Enfin, Valéry Giscard d’Estaing vient d’assurer qu’une sortie de l’euro peut se faire « de manière non conflictuelle, dans l’intérêt mutuel de chacun, et dans un esprit amical ».

Ce langage posé et rassurant est extrêmement nouveau dans la bouche d’un européiste. Cela ressemble à s’y méprendre à ce que je ne cesse d’expliquer depuis des années, à savoir que la sortie de l’euro – mais aussi celle de l’UE – peuvent se faire de manière non conflictuelle et dans un esprit amical. C’est notamment l’une des idées centrales de ma conférence “Le Jour d’Après”, à laquelle je renvoie mes lecteurs : https://www.upr.fr/conferences/le-jour-dapres-la-sortie-de-lunion-europeenne-fin-du-monde-ou-liberation

Or cette approche professionnelle et sérieuse de la sortie de l’euro – et de l’UE – est exactement ce que ne veulent surtout pas voir ni entendre les garde-chiourmes de l’européisme. Il savent que, pour maintenir leur pouvoir, ils doivent constamment plonger le peuple français dans l’angoisse et dans un effroi irraisonné à l’idée même que l’on puisse sortir de l’UE ou de l’euro. Ils affirment donc comme un dogme ne souffrant aucune discussion qu’une telle sortie ne pourrait provoquer que l’Apocalypse et ne pourrait engendrer que des conflits meurtriers.

Cette intimidation oppressante exercée par les européistes sur la population n’est pas nouvelle. On se rappelle, par exemple, qu’il y a 10 ans, lors de la campagne pour le référendum sur la Constitution européenne, le député UMP Pierre Lellouche avait affirmé que « Si vous votez “non” au référendum, on s’expose à un risque de guerre », tandis que le socialiste Jacques Delors affirmait qu’« une victoire du “non” provoquerait un cataclysme politique en France. » (cf. http://www.politis.fr/Il-y-a-six-ans-le-mensonge-et-la,14330.html#nh36 )

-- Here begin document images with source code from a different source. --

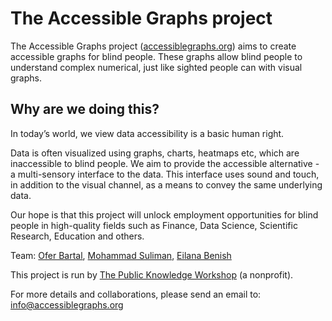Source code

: # The Accessible Graphs project
The Accessible Graphs project ([accessiblegraphs.org](https://accessiblegraphs.org)) aims to create accessible graphs for blind people. These graphs allow blind people to understand complex numerical, just like sighted people can with visual graphs.

## Why are we doing this?
In today’s world, we view data accessibility is a basic human right.

Data is often visualized using graphs, charts, heatmaps etc, which are inaccessible to blind people. We aim to provide the accessible alternative - a multi-sensory interface to the data. This interface uses sound and touch, in addition to the visual channel, as a means to convey the same underlying data.

Our hope is that this project will unlock employment opportunities for blind people in high-quality fields such as Finance, Data Science, Scientific Research, Education and others.

Team: [Ofer Bartal](https://www.linkedin.com/in/ofer-bartal-58a50811), [Mohammad Suliman](https://www.linkedin.com/in/mohammad-suliman-0440a8106), [Eilana Benish](https://adn-accesstime.com)

This project is run by [The Public Knowledge Workshop](https://www.hasadna.org.il/en) (a nonprofit).

For more details and collaborations, please send an email to: info@accessiblegraphs.org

Cette propagande qui agit par la terreur est plus que jamais à l’ordre du jour chez les européistes qui sentent que la situation leur échappe. On n’en prendra pour preuve que l’émission de propagande éhontée, diffusée sur France 5 l’avant-veille des déclarations de Giscard, au cours de laquelle le service public de l’audiovisuel a osé affirmer aux Français que la sortie de l’euro équivalait à la fin du monde (cf. https://www.upr.fr/communiques-de-presse/emission-bye-bye-leuro-lupr-va-saisir-le-csa )

C’est justement aux auteurs de cette émission que l’ancien président de la République vient de faire un magistral bras d’honneur.

L’ESSENTIEL RESTE ENCORE CACHÉ

En ce 19 février 2015, il y a donc de quoi se féliciter des déclarations de Valéry Giscard d’Estaing.

Son soudain revirement résonne comme un hommage du vice à la vertu. N’oublions pas que leur auteur a été, tout au long de sa carrière, l’un des plus ardents promoteurs de la prétendue « construction européenne » et de l’euro.

En réalité, et pour dire les choses crûment, l’ancien président de la République vient de manger son chapeau. Il le fait crânement, certes, en assurant qu’il avait été contre l’entrée de la Grèce dans l’euro, mais il n’en mange pas moins son chapeau.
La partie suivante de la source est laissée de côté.